BEGIN

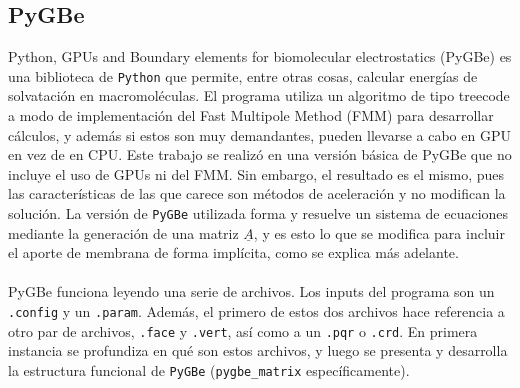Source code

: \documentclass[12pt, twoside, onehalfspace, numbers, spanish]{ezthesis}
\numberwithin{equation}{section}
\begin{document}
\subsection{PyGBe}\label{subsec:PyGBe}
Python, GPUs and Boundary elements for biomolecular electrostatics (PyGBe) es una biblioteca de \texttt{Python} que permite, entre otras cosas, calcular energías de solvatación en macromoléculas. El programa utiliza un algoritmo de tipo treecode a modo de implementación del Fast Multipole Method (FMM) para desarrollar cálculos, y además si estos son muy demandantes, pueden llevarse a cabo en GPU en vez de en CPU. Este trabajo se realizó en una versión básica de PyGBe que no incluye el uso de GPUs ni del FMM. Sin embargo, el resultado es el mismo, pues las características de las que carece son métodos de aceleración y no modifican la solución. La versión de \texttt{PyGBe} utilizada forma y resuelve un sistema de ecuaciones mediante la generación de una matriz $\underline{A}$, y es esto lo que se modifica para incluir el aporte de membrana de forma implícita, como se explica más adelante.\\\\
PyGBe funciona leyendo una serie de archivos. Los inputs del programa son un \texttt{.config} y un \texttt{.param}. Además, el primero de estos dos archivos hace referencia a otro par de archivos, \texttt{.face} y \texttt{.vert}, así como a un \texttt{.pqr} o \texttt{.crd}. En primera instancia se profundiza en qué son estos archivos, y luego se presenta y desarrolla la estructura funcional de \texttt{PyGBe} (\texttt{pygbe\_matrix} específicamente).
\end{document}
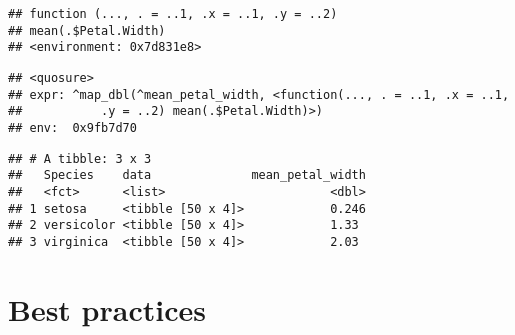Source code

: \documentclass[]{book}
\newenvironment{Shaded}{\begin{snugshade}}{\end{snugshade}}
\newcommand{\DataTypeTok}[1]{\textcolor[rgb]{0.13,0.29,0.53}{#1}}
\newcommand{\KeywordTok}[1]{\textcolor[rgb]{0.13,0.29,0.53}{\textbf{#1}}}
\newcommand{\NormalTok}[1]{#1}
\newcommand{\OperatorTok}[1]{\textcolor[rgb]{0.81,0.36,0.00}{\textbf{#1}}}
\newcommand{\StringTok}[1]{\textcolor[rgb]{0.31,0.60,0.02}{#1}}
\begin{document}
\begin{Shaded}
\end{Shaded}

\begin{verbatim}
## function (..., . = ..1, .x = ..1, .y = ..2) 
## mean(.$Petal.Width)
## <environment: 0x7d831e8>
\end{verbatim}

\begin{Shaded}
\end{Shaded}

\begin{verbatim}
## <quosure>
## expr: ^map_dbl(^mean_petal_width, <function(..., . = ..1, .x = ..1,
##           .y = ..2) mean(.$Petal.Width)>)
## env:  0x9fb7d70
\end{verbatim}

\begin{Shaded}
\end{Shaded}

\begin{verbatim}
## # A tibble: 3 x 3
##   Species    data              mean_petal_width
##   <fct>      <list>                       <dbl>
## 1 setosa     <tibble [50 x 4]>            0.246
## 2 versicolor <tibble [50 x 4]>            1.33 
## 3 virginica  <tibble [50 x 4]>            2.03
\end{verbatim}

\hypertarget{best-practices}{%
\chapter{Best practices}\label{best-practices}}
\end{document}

END

» **What is being asked**:
Word for word, repeat the lines that begin at the one with "## # A tibble: 3 x 3" and continue to the end of the listing above.

» **Solution to the problem**:
## # A tibble: 3 x 3
##   Species    data              mean_petal_width
##   <fct>      <list>                       <dbl>
## 1 setosa     <tibble [50 x 4]>            0.246
## 2 versicolor <tibble [50 x 4]>            1.33 
## 3 virginica  <tibble [50 x 4]>            2.03
\end{verbatim}

\hypertarget{best-practices}{%
\chapter{Best practices}\label{best-practices}}
\end{document}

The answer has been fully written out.